According to the revised “match process” timeline outlined by the District on Wednesday, School Advisory Councils consisting of parents and community members will be formed and trained at Cleveland, Creighton, Edmunds, and Jones over the next two weeks.
During late March and April, the SACs will review provider proposals and host forums at which the providers could make their case before making a formal, but non-binding, recommendation on a new manager.
Advocates had worried about a match process that looked like it could be condensed from seven weeks last year to four weeks or less this year. Darden acknowledged this concern in talking about the decision to push the due date for SAC recommendations back to mid-April and the SRC’s final vote to April 19.
“Given the delay in the announcement of the turnaround teams, we wanted to allow for enough time to execute the matching process,” he said.
Last month, nonprofit consulting organization Frontline Solutions was given a $195,000 contract to facilitate the work of SACs during the match process for a third consecutive year.
To date, each year of that match process has been marred by controversy. In 2010, the vote of the SAC at West Philadelphia High was disregarded and ultimately overturned by District officials and the School Reform Commission.
And last year, the city’s chief integrity officer blasted former SRC Chairman Robert Archie and State Representative Dwight Evans after backroom dealing on the future of Martin Luther King High was uncovered and reported by the Notebook/NewsWorks.
Despite the past problems, Darden expressed faith in the match process.
“When SACs are given full autonomy to evaluate turnaround teams and participate fully, they make good decisions for schools and communities,” he said.
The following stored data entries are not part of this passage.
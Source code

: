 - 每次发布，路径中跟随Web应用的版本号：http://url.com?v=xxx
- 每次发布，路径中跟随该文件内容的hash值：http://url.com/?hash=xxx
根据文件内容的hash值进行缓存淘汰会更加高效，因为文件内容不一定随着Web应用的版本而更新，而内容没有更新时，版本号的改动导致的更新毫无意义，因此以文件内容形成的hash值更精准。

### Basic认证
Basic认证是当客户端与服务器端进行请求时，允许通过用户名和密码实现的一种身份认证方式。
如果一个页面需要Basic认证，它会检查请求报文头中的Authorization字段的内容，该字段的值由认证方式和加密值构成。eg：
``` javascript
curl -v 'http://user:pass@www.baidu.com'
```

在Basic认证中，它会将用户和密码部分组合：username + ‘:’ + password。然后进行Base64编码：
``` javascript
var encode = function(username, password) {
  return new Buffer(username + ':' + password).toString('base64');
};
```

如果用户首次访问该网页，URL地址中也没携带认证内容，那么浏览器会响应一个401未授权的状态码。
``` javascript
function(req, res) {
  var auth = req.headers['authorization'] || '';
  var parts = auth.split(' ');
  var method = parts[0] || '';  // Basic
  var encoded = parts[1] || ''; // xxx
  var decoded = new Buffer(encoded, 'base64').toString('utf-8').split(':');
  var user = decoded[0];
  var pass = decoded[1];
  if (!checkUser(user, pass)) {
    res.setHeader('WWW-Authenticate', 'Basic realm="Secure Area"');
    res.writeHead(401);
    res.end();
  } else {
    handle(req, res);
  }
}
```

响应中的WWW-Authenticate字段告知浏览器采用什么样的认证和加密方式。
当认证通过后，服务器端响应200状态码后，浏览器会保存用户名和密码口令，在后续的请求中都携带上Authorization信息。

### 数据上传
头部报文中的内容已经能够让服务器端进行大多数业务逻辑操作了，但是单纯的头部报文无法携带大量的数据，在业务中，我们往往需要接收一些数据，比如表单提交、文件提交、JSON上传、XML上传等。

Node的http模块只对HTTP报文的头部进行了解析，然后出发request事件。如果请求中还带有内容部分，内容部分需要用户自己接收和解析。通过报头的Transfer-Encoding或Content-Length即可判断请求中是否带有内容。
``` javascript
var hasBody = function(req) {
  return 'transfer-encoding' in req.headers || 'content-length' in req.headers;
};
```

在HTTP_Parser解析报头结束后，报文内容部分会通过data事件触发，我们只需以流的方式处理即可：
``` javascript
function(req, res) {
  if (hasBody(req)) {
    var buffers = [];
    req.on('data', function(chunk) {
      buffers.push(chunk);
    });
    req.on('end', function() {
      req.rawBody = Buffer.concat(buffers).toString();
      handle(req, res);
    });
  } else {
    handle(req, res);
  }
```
For the first time, former Superintendent Arlene Ackerman will not preside over what was often described as the “signature initiative” of her tenure. Instead, new District Chief Recovery Officer Thomas Knudsen will retain final say over the proposed matches between the new Renaissance schools and providers. Knudsen will consult with Chief Academic Officer Penny Nixon, according to District spokesperson Fernando Gallard.